Excerpts from a dataset:
========

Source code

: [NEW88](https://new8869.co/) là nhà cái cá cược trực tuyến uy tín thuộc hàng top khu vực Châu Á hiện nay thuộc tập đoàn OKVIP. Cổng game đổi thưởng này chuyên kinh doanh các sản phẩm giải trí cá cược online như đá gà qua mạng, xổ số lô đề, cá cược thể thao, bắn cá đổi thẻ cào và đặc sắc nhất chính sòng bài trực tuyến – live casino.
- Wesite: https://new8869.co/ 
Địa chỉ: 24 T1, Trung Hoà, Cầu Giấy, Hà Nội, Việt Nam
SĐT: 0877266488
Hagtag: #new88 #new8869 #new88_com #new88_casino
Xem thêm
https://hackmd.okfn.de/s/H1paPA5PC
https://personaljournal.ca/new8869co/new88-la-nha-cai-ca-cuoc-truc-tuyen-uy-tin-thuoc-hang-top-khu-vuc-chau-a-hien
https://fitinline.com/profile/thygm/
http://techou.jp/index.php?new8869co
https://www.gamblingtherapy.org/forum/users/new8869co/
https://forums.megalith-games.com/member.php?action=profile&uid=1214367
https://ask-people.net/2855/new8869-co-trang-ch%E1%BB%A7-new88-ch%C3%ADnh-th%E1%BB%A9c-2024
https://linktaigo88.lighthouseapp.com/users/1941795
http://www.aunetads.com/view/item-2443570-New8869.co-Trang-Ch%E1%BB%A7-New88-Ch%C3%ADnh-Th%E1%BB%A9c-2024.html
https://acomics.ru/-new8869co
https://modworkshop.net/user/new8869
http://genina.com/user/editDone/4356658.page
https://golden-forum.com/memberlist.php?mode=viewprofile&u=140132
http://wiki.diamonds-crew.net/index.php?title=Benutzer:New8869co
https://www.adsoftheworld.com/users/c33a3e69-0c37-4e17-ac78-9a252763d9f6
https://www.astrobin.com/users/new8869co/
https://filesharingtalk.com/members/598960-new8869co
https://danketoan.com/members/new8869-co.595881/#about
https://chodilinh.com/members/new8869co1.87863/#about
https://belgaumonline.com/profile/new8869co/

========

* _TASK PROMPT_
The lines above from the one containing "https://fitinline.com/profile/thygm/" through the one containing "https://www.astrobin.com/users/new8869co/" are to be set down exactly, and no others.

* _TASK RESPONSE_
https://fitinline.com/profile/thygm/
http://techou.jp/index.php?new8869co
https://www.gamblingtherapy.org/forum/users/new8869co/
https://forums.megalith-games.com/member.php?action=profile&uid=1214367
https://ask-people.net/2855/new8869-co-trang-ch%E1%BB%A7-new88-ch%C3%ADnh-th%E1%BB%A9c-2024
https://linktaigo88.lighthouseapp.com/users/1941795
http://www.aunetads.com/view/item-2443570-New8869.co-Trang-Ch%E1%BB%A7-New88-Ch%C3%ADnh-Th%E1%BB%A9c-2024.html
https://acomics.ru/-new8869co
https://modworkshop.net/user/new8869
http://genina.com/user/editDone/4356658.page
https://golden-forum.com/memberlist.php?mode=viewprofile&u=140132
http://wiki.diamonds-crew.net/index.php?title=Benutzer:New8869co
https://www.adsoftheworld.com/users/c33a3e69-0c37-4e17-ac78-9a252763d9f6
https://www.astrobin.com/users/new8869co/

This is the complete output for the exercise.